Monday, Dec. 25, 1944

Triple-Edged Crisis

The Germans had written off Budapest. Last week the queen city of the Danube was just something to be destroyed so that Vienna, 115 miles upriver, might be saved. The crisis of Budapest had become the crisis of the southeastern approaches to Germany itself.

Beleaguered Budapest was already nearly two-thirds surrounded by the plodding, artillery-heavy Red Army. But into the city at that late hour the Germans poured several SS divisions, reportedly some others from the Italian front. Their orders: fight in every room of every house--Budapest must disappear from the face of the earth before Russian troops may have it. Ruling the ancient city's defenders was one of the grimmest, most corrupt of Nazis: Palestine-born, Hebrew-speaking SS Obergruppenfuehrer Karl Eichmann, who had made an enormous racket out of Hungary's anti-Semitic campaign. (He hired out the healthy, executed the aged and halt, opened escape routes to the wealthy.)

Colonel General Heinz Guderian had willed Budapest's doom for a reason that was obvious: he wanted to gain time for the defense of Austria. Out of Vienna moved a horde of old and young to dig trenches along the old Austro-Czechoslovak border. The Germans were reportedly moving what they could of Vienna's big war plants.

The stiffened German resistance slowed the crunching Russians around Budapest, but they seized some of the city's chief forts in its suburbs, gained in bitter battles into which the Germans poured thrice as many men and tanks as they had previously used on those sectors.

Hurry to the North. The Russians appeared to be in no hurry to destroy Budapest (but many of its famed landmarks were in the center of raging fires).

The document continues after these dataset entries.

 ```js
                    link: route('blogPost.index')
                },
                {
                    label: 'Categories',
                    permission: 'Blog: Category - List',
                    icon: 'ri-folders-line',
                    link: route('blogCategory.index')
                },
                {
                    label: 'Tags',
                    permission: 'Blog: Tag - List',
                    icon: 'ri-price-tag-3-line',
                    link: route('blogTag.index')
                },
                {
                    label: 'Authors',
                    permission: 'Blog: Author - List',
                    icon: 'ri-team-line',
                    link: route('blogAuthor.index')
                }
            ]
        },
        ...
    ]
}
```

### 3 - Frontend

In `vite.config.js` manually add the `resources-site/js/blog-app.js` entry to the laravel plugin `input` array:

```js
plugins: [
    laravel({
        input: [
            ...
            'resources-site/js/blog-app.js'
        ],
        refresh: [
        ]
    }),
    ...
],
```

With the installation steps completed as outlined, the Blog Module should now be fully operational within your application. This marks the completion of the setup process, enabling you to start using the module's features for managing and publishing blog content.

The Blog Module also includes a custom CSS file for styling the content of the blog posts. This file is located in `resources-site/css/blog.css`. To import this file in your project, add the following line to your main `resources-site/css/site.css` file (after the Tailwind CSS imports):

But stubby, square-faced Marshal Rodion Y. Malinovsky did appear to be in a hurry to get over the fringe of mountains north of the city and on to the plain that led to both Bratislava (Slovakia's capital) and Vienna. Sweeping around Budapest, he made swift progress, cut over the Slovak border into Ipolysag (Sahy), only some 80 miles from Bratislava. To the northeast, more of Malinovsky's men advanced in hard fighting through the last gaps of the Buekk Mountains, occupied most of Hungary's remaining mining and factory areas.

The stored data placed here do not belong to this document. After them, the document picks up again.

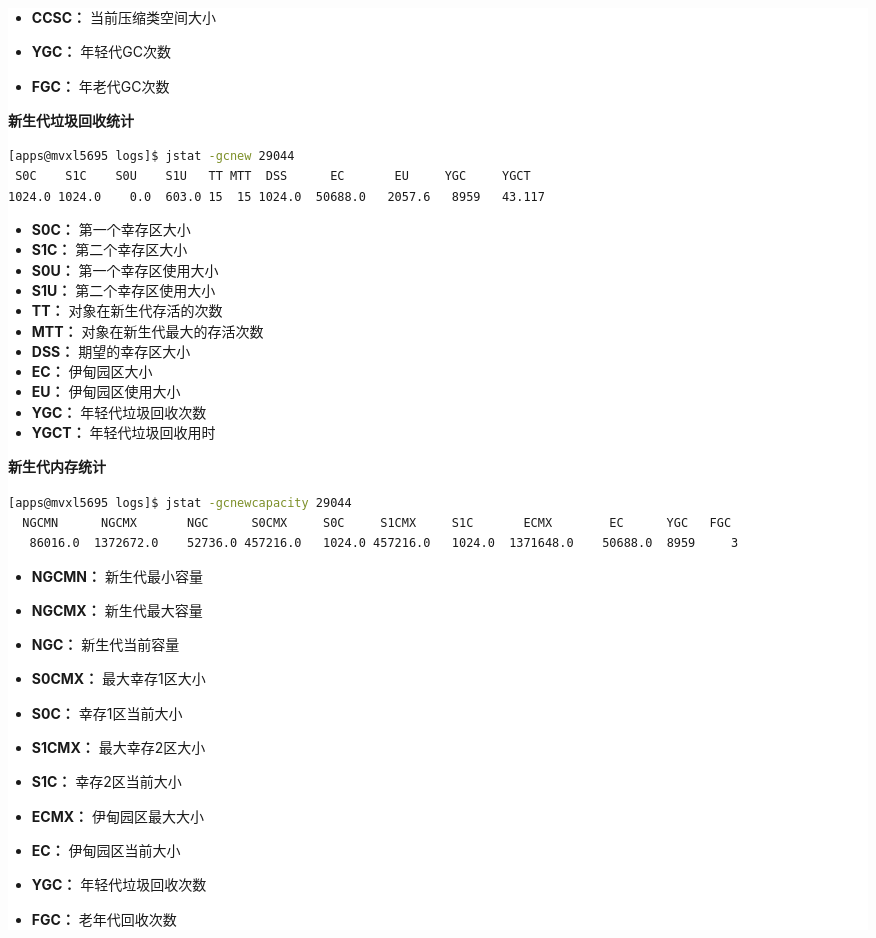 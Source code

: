 - **CCSC：** 当前压缩类空间大小 

- **YGC：** 年轻代GC次数

- **FGC：** 年老代GC次数

  

**新生代垃圾回收统计**

```bash
[apps@mvxl5695 logs]$ jstat -gcnew 29044
 S0C    S1C    S0U    S1U   TT MTT  DSS      EC       EU     YGC     YGCT  
1024.0 1024.0    0.0  603.0 15  15 1024.0  50688.0   2057.6   8959   43.117
```

- **S0C：** 第一个幸存区大小
- **S1C：** 第二个幸存区大小
- **S0U：** 第一个幸存区使用大小
- **S1U：** 第二个幸存区使用大小
- **TT：** 对象在新生代存活的次数
- **MTT：** 对象在新生代最大的存活次数
- **DSS：** 期望的幸存区大小
- **EC：** 伊甸园区大小
- **EU：** 伊甸园区使用大小
- **YGC：** 年轻代垃圾回收次数
- **YGCT：** 年轻代垃圾回收用时



**新生代内存统计**

```bash
[apps@mvxl5695 logs]$ jstat -gcnewcapacity 29044
  NGCMN      NGCMX       NGC      S0CMX     S0C     S1CMX     S1C       ECMX        EC      YGC   FGC 
   86016.0  1372672.0    52736.0 457216.0   1024.0 457216.0   1024.0  1371648.0    50688.0  8959     3
```

- **NGCMN：** 新生代最小容量

- **NGCMX：** 新生代最大容量

- **NGC：** 新生代当前容量

- **S0CMX：** 最大幸存1区大小

- **S0C：** 幸存1区当前大小

- **S1CMX：** 最大幸存2区大小

- **S1C：** 幸存2区当前大小

- **ECMX：** 伊甸园区最大大小

- **EC：** 伊甸园区当前大小

- **YGC：** 年轻代垃圾回收次数

- **FGC：** 老年代回收次数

The Russian assault pivoted on Budapest had become a triple threat: 1) the reinforced city garrisons were in danger of complete encirclement, with retreat to Vienna's defense cut off; 2) Malinovsky's center and right wing were arching in a 50-mile-wide pincers movement for another possible entrapment; 3) Marshal Fedor I. Tolbukhin's big force southwest of Budapest was in position to swing north in a separate drive on Vienna.

The German command had still another worry. Last week it told of a Red Army thrust toward Cracow on the long-dormant southern Poland front that points to the Reich's industries-rich Silesia, feared it might be the start of a winter offensive. As usual, the Russians gave no hints.